Task item -
The records should be copied out again with no alteration.

Records shown -
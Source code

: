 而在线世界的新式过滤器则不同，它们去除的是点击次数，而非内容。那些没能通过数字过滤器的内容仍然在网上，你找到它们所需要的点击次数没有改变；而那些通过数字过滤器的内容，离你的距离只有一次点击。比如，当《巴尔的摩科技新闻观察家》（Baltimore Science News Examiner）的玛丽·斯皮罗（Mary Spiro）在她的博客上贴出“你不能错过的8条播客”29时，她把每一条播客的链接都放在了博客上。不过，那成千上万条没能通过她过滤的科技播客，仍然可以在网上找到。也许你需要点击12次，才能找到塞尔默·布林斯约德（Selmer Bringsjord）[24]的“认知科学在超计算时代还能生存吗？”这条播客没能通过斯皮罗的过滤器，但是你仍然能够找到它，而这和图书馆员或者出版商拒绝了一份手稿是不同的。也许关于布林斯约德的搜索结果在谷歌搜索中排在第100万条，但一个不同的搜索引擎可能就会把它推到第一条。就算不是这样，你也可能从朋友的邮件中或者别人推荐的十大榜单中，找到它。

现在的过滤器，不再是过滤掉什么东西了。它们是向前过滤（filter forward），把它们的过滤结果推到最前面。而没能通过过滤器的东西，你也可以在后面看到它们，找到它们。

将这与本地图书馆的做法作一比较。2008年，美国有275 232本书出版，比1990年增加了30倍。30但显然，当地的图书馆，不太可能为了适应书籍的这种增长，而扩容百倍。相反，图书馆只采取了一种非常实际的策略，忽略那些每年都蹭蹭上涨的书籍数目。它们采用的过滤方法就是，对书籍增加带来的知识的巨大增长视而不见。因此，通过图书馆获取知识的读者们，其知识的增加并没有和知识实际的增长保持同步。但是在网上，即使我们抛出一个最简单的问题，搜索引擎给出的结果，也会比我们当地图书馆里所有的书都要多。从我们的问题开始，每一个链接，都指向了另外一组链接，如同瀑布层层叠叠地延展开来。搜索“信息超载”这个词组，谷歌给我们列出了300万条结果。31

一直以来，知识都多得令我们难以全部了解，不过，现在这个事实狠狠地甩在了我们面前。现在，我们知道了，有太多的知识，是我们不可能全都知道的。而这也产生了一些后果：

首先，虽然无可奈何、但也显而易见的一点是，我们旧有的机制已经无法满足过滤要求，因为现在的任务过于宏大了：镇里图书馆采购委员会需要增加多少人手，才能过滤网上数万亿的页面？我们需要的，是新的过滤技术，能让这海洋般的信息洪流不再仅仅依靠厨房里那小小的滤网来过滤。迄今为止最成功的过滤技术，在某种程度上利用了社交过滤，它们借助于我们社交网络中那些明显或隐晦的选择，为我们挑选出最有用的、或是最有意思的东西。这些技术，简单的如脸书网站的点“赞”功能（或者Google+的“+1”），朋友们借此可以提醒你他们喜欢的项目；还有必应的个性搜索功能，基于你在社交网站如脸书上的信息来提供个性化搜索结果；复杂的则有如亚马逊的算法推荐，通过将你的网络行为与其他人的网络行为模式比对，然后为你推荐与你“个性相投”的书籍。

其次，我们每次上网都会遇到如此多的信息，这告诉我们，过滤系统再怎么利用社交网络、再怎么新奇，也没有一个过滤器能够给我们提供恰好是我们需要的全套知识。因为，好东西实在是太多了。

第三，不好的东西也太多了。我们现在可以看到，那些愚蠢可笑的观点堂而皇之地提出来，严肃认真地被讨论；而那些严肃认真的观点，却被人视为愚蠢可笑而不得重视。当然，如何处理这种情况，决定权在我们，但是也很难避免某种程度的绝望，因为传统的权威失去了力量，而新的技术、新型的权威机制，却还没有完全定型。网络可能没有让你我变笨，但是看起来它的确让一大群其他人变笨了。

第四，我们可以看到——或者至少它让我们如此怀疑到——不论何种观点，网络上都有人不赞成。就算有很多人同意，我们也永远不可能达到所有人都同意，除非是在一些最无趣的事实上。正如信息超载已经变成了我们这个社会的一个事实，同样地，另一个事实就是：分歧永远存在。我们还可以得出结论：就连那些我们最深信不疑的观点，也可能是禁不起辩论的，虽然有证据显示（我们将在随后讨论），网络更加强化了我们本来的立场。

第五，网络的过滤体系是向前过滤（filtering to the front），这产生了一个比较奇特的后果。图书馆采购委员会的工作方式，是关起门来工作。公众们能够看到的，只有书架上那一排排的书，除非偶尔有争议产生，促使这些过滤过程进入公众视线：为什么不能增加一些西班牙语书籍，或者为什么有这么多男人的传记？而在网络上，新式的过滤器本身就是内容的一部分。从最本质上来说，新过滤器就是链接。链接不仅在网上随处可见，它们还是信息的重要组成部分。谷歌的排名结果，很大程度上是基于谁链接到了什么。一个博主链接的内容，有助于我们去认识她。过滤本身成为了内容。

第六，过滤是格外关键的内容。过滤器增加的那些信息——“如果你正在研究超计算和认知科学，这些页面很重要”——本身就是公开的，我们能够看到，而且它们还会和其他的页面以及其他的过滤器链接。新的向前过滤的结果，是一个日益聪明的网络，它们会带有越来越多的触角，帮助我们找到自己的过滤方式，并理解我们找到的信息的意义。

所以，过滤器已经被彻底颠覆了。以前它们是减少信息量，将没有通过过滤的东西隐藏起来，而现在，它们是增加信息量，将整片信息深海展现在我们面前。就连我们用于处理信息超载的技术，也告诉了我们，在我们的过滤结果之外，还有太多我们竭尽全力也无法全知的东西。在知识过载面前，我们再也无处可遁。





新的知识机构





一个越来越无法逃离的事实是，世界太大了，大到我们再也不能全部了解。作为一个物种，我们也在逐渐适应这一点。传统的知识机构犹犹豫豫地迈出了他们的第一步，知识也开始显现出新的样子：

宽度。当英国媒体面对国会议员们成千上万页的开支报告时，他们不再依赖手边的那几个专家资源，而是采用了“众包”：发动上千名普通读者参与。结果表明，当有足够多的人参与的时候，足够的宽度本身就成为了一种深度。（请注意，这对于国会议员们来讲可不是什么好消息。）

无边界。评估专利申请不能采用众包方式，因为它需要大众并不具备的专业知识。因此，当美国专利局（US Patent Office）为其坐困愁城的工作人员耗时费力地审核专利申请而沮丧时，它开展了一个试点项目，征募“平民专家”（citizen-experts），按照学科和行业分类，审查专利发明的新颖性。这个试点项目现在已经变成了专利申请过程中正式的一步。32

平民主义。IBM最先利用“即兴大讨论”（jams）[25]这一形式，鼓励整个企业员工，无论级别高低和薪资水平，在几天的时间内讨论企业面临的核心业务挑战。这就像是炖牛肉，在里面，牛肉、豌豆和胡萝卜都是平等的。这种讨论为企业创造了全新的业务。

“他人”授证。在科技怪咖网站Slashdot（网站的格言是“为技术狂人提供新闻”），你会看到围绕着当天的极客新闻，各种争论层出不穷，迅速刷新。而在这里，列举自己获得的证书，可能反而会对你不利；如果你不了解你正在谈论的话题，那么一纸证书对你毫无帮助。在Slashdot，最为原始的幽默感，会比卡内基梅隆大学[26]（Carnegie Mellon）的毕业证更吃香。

Answer -
Source code

: 而在线世界的新式过滤器则不同，它们去除的是点击次数，而非内容。那些没能通过数字过滤器的内容仍然在网上，你找到它们所需要的点击次数没有改变；而那些通过数字过滤器的内容，离你的距离只有一次点击。比如，当《巴尔的摩科技新闻观察家》（Baltimore Science News Examiner）的玛丽·斯皮罗（Mary Spiro）在她的博客上贴出“你不能错过的8条播客”29时，她把每一条播客的链接都放在了博客上。不过，那成千上万条没能通过她过滤的科技播客，仍然可以在网上找到。也许你需要点击12次，才能找到塞尔默·布林斯约德（Selmer Bringsjord）[24]的“认知科学在超计算时代还能生存吗？”这条播客没能通过斯皮罗的过滤器，但是你仍然能够找到它，而这和图书馆员或者出版商拒绝了一份手稿是不同的。也许关于布林斯约德的搜索结果在谷歌搜索中排在第100万条，但一个不同的搜索引擎可能就会把它推到第一条。就算不是这样，你也可能从朋友的邮件中或者别人推荐的十大榜单中，找到它。

现在的过滤器，不再是过滤掉什么东西了。它们是向前过滤（filter forward），把它们的过滤结果推到最前面。而没能通过过滤器的东西，你也可以在后面看到它们，找到它们。

将这与本地图书馆的做法作一比较。2008年，美国有275 232本书出版，比1990年增加了30倍。30但显然，当地的图书馆，不太可能为了适应书籍的这种增长，而扩容百倍。相反，图书馆只采取了一种非常实际的策略，忽略那些每年都蹭蹭上涨的书籍数目。它们采用的过滤方法就是，对书籍增加带来的知识的巨大增长视而不见。因此，通过图书馆获取知识的读者们，其知识的增加并没有和知识实际的增长保持同步。但是在网上，即使我们抛出一个最简单的问题，搜索引擎给出的结果，也会比我们当地图书馆里所有的书都要多。从我们的问题开始，每一个链接，都指向了另外一组链接，如同瀑布层层叠叠地延展开来。搜索“信息超载”这个词组，谷歌给我们列出了300万条结果。31

一直以来，知识都多得令我们难以全部了解，不过，现在这个事实狠狠地甩在了我们面前。现在，我们知道了，有太多的知识，是我们不可能全都知道的。而这也产生了一些后果：

首先，虽然无可奈何、但也显而易见的一点是，我们旧有的机制已经无法满足过滤要求，因为现在的任务过于宏大了：镇里图书馆采购委员会需要增加多少人手，才能过滤网上数万亿的页面？我们需要的，是新的过滤技术，能让这海洋般的信息洪流不再仅仅依靠厨房里那小小的滤网来过滤。迄今为止最成功的过滤技术，在某种程度上利用了社交过滤，它们借助于我们社交网络中那些明显或隐晦的选择，为我们挑选出最有用的、或是最有意思的东西。这些技术，简单的如脸书网站的点“赞”功能（或者Google+的“+1”），朋友们借此可以提醒你他们喜欢的项目；还有必应的个性搜索功能，基于你在社交网站如脸书上的信息来提供个性化搜索结果；复杂的则有如亚马逊的算法推荐，通过将你的网络行为与其他人的网络行为模式比对，然后为你推荐与你“个性相投”的书籍。

其次，我们每次上网都会遇到如此多的信息，这告诉我们，过滤系统再怎么利用社交网络、再怎么新奇，也没有一个过滤器能够给我们提供恰好是我们需要的全套知识。因为，好东西实在是太多了。

第三，不好的东西也太多了。我们现在可以看到，那些愚蠢可笑的观点堂而皇之地提出来，严肃认真地被讨论；而那些严肃认真的观点，却被人视为愚蠢可笑而不得重视。当然，如何处理这种情况，决定权在我们，但是也很难避免某种程度的绝望，因为传统的权威失去了力量，而新的技术、新型的权威机制，却还没有完全定型。网络可能没有让你我变笨，但是看起来它的确让一大群其他人变笨了。

第四，我们可以看到——或者至少它让我们如此怀疑到——不论何种观点，网络上都有人不赞成。就算有很多人同意，我们也永远不可能达到所有人都同意，除非是在一些最无趣的事实上。正如信息超载已经变成了我们这个社会的一个事实，同样地，另一个事实就是：分歧永远存在。我们还可以得出结论：就连那些我们最深信不疑的观点，也可能是禁不起辩论的，虽然有证据显示（我们将在随后讨论），网络更加强化了我们本来的立场。

第五，网络的过滤体系是向前过滤（filtering to the front），这产生了一个比较奇特的后果。图书馆采购委员会的工作方式，是关起门来工作。公众们能够看到的，只有书架上那一排排的书，除非偶尔有争议产生，促使这些过滤过程进入公众视线：为什么不能增加一些西班牙语书籍，或者为什么有这么多男人的传记？而在网络上，新式的过滤器本身就是内容的一部分。从最本质上来说，新过滤器就是链接。链接不仅在网上随处可见，它们还是信息的重要组成部分。谷歌的排名结果，很大程度上是基于谁链接到了什么。一个博主链接的内容，有助于我们去认识她。过滤本身成为了内容。

第六，过滤是格外关键的内容。过滤器增加的那些信息——“如果你正在研究超计算和认知科学，这些页面很重要”——本身就是公开的，我们能够看到，而且它们还会和其他的页面以及其他的过滤器链接。新的向前过滤的结果，是一个日益聪明的网络，它们会带有越来越多的触角，帮助我们找到自己的过滤方式，并理解我们找到的信息的意义。

所以，过滤器已经被彻底颠覆了。以前它们是减少信息量，将没有通过过滤的东西隐藏起来，而现在，它们是增加信息量，将整片信息深海展现在我们面前。就连我们用于处理信息超载的技术，也告诉了我们，在我们的过滤结果之外，还有太多我们竭尽全力也无法全知的东西。在知识过载面前，我们再也无处可遁。





新的知识机构





一个越来越无法逃离的事实是，世界太大了，大到我们再也不能全部了解。作为一个物种，我们也在逐渐适应这一点。传统的知识机构犹犹豫豫地迈出了他们的第一步，知识也开始显现出新的样子：

宽度。当英国媒体面对国会议员们成千上万页的开支报告时，他们不再依赖手边的那几个专家资源，而是采用了“众包”：发动上千名普通读者参与。结果表明，当有足够多的人参与的时候，足够的宽度本身就成为了一种深度。（请注意，这对于国会议员们来讲可不是什么好消息。）

无边界。评估专利申请不能采用众包方式，因为它需要大众并不具备的专业知识。因此，当美国专利局（US Patent Office）为其坐困愁城的工作人员耗时费力地审核专利申请而沮丧时，它开展了一个试点项目，征募“平民专家”（citizen-experts），按照学科和行业分类，审查专利发明的新颖性。这个试点项目现在已经变成了专利申请过程中正式的一步。32

平民主义。IBM最先利用“即兴大讨论”（jams）[25]这一形式，鼓励整个企业员工，无论级别高低和薪资水平，在几天的时间内讨论企业面临的核心业务挑战。这就像是炖牛肉，在里面，牛肉、豌豆和胡萝卜都是平等的。这种讨论为企业创造了全新的业务。

“他人”授证。在科技怪咖网站Slashdot（网站的格言是“为技术狂人提供新闻”），你会看到围绕着当天的极客新闻，各种争论层出不穷，迅速刷新。而在这里，列举自己获得的证书，可能反而会对你不利；如果你不了解你正在谈论的话题，那么一纸证书对你毫无帮助。在Slashdot，最为原始的幽默感，会比卡内基梅隆大学[26]（Carnegie Mellon）的毕业证更吃香。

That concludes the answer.